• TASK
The expected answer is a bare count of the lines in the data below that contain "justify".

(Stored data entries)
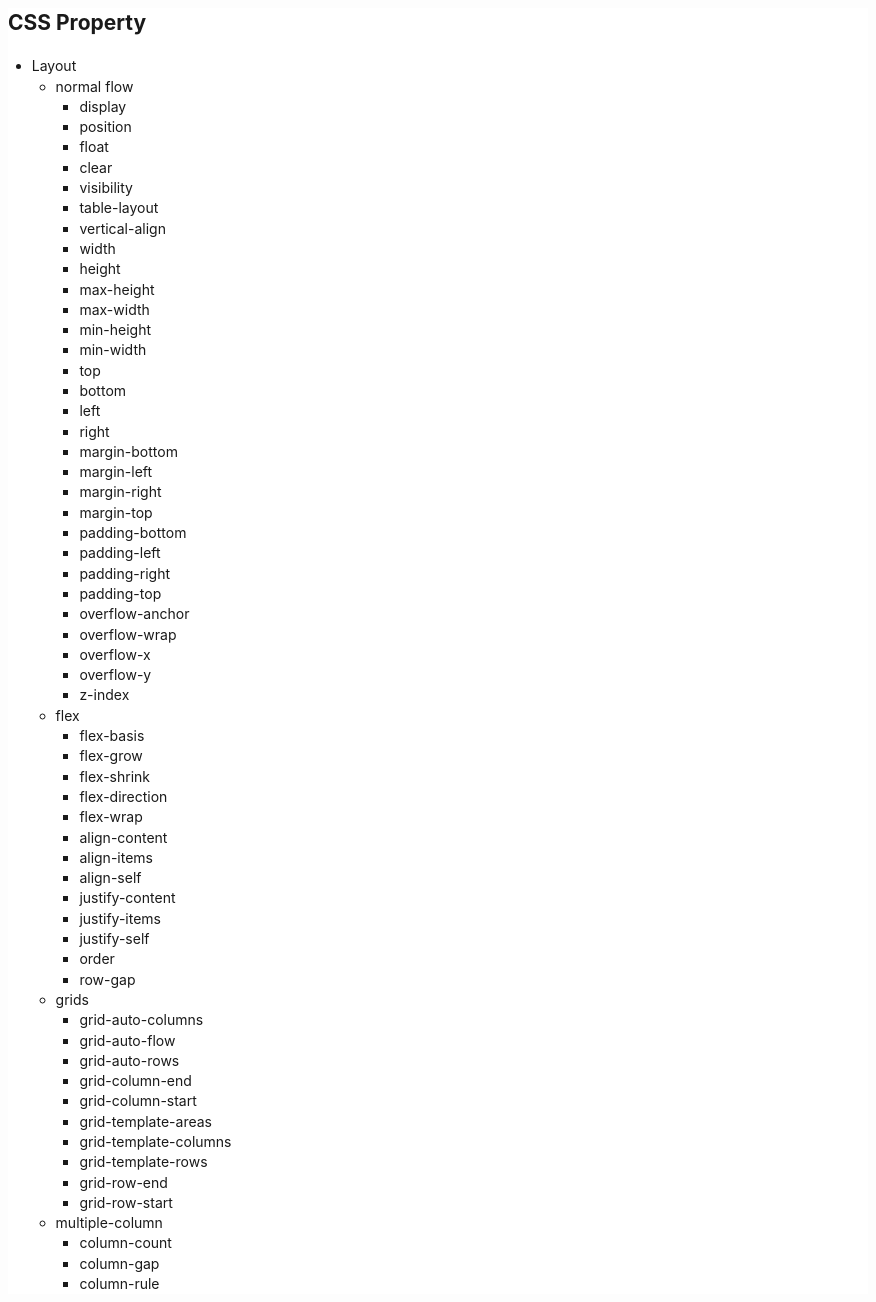 ## CSS Property

- Layout
  - normal flow
    - display
    - position
    - float
    - clear
    - visibility
    - table-layout
    - vertical-align
    - width
    - height
    - max-height
    - max-width
    - min-height
    - min-width
    - top
    - bottom
    - left
    - right
    - margin-bottom
    - margin-left
    - margin-right
    - margin-top
    - padding-bottom
    - padding-left
    - padding-right
    - padding-top
    - overflow-anchor
    - overflow-wrap
    - overflow-x
    - overflow-y
    - z-index
  - flex
    - flex-basis
    - flex-grow
    - flex-shrink
    - flex-direction
    - flex-wrap
    - align-content
    - align-items
    - align-self
    - justify-content
    - justify-items
    - justify-self
    - order
    - row-gap
  - grids
    - grid-auto-columns
    - grid-auto-flow
    - grid-auto-rows
    - grid-column-end
    - grid-column-start
    - grid-template-areas
    - grid-template-columns
    - grid-template-rows
    - grid-row-end
    - grid-row-start
  - multiple-column
    - column-count
    - column-gap
    - column-rule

• RESULT OF THIS EXERCISE
3